Poggiò la mano sulla maniglia, ancora insincuro di voler irrompere in quella stanza.
Contò da uno a tre mentalmente mentre prendeva grandi respiri.
Alla fine si decise e chiuse gli occhi, abbassò la maniglia e con uno scatto veloce aprì la porta.
Percepì un dolce calore accarezzargli il viso, poi si decise ed aprì gli occhi.
Si avvicinò a ciò che era un corpo pallido e privo di vita.
Jimin.
Scosse la testa più volte, mentre le lacrime gli scorrevano sul viso, mentre sentiva la gola bruciare sempre di più.
Tossì e singhiozzò più volte, sussurrando parole incomprensibili.
Prese una sedia presente nella stanza e l'avvicinò al lettino di colui che amava.
Si sedette e strinse la sua mano destra, le dita di Yoongi si intrecciavano a quelle di Jimin ormai immobile.
La sua pelle era semplicemente gelida e dura come quella di una statua.
Si, sembrava proprio una statua.
Una di quelle che ti trasmettono l'animo dello scultore, una di quelle che ti fanno piangere per quanto ne sei meravigliato.

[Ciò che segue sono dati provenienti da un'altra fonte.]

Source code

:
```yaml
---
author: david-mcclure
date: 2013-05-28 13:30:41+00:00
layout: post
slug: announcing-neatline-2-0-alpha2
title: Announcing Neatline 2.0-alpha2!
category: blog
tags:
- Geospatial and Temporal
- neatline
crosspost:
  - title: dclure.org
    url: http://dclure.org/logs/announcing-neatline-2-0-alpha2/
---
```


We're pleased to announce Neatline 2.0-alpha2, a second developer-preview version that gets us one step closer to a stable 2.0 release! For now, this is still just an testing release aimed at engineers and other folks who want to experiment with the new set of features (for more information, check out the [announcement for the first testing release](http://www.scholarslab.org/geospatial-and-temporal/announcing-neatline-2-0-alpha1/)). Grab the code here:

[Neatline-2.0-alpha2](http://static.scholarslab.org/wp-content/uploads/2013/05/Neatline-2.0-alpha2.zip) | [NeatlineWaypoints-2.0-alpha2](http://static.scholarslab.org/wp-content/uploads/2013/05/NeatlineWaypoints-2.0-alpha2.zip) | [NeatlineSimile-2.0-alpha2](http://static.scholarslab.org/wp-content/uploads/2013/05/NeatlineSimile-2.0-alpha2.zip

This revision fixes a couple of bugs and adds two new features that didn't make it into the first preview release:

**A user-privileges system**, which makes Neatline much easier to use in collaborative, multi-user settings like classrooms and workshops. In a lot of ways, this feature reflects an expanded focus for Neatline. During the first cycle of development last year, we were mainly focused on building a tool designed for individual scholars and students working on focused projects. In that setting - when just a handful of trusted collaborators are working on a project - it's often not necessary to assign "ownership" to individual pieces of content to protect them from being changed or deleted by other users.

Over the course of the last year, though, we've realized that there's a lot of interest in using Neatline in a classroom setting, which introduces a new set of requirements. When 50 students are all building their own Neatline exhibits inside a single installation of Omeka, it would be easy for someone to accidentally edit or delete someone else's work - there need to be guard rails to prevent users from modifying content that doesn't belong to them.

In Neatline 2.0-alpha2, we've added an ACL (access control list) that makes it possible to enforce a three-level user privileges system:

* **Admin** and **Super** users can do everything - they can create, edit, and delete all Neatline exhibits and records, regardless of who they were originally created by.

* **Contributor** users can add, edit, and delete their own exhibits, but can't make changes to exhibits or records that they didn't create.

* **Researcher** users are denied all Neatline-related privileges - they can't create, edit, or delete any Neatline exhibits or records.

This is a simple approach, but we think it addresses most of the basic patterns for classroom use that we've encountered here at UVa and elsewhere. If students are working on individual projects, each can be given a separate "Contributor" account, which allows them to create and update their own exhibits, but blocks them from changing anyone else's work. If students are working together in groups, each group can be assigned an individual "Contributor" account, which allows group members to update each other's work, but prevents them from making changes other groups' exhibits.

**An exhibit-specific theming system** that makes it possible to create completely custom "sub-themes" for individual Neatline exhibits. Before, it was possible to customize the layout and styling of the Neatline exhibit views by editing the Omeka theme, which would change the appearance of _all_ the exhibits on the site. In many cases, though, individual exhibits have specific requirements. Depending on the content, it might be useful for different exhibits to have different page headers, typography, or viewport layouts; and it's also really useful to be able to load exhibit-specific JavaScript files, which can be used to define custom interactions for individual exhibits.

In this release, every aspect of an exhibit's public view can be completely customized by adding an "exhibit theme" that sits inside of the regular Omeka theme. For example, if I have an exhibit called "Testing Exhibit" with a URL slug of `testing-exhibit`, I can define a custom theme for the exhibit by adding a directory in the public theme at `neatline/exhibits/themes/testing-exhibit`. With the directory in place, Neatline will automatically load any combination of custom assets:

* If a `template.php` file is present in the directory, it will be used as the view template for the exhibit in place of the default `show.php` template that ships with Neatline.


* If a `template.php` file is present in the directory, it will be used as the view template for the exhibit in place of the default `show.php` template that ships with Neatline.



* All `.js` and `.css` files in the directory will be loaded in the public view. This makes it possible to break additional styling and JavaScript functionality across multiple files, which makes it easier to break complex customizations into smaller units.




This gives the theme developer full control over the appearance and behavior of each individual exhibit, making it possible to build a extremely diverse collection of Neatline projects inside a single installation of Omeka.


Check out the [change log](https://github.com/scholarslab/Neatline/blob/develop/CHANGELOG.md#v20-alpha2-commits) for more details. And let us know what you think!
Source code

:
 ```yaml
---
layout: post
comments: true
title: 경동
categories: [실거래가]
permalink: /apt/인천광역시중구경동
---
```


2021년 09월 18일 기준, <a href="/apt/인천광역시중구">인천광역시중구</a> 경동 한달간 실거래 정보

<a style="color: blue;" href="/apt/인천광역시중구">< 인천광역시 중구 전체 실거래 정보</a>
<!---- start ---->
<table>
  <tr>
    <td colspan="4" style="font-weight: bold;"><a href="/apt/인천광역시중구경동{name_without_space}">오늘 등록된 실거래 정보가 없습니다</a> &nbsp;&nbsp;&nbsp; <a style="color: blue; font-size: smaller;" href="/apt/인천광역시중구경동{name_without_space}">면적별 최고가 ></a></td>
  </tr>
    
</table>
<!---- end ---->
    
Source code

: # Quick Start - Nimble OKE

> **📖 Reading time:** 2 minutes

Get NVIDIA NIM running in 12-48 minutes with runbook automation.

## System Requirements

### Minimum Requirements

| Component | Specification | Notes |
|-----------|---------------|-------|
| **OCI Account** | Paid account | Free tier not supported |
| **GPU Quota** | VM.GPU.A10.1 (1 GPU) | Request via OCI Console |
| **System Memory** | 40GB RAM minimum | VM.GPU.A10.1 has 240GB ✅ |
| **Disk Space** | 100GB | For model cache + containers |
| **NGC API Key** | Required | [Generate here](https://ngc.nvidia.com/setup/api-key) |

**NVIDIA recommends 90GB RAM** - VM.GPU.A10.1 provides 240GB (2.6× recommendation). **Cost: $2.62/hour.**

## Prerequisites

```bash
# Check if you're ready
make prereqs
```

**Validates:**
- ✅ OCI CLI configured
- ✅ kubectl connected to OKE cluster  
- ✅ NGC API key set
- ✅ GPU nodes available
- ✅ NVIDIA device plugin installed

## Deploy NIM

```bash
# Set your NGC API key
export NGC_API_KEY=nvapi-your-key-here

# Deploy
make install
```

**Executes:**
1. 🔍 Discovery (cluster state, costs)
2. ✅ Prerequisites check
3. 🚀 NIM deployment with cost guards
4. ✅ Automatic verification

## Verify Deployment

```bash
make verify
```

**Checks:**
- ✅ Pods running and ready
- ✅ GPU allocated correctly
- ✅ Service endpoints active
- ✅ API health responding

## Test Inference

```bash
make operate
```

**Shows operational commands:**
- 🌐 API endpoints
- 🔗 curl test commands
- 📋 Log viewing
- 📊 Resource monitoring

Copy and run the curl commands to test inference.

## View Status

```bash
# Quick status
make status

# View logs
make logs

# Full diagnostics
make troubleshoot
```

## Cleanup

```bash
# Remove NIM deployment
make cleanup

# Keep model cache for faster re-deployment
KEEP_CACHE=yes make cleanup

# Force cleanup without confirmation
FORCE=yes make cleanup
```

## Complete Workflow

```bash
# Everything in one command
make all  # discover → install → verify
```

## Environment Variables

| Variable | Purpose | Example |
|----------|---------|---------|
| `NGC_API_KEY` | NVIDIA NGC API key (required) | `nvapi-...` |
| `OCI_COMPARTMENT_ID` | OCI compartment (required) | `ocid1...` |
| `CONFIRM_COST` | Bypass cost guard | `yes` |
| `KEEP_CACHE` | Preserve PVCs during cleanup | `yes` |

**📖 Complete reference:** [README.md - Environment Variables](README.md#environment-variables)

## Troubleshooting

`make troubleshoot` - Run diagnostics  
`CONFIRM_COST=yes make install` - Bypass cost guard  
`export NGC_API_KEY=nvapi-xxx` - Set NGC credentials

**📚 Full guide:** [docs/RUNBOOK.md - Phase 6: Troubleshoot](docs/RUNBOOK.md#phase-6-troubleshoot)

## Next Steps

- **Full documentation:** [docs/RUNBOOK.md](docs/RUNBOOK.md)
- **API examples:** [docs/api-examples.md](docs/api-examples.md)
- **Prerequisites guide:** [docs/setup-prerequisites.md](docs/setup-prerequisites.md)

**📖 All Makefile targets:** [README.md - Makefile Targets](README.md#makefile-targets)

Ma in quel caso Yoongi non voleva vedere Jimin in quello stato.
<<Jimin.. Perchè?>> domandò, consapevole che nessuno poteva sentirlo.
<<Mi hai lasciato.. Proprio ora?>> i singhiozzi coprivano la sua voce.
<<Io voglio che tu sappia che io ti amo ancora e ti amerò per sempre>> sussurrò.
<<Io voglio che tu sappia che starò sempre con te, anche se tu non ci sei>>
<<Io voglio che tu sappia che quel fiore che avevo raccolto quel giorno era per te>> continuò mentre le lacrime scorrevano sempre più velocemente sul suo viso.
<<Io voglio che tu sappia che la tua voce era la melodia che volevo ascoltare ogni giorno senza mai stancarmi..>>
<<Jimin.... Ti odio..>> sussurrò per poi tossire e singhiozzare ancora.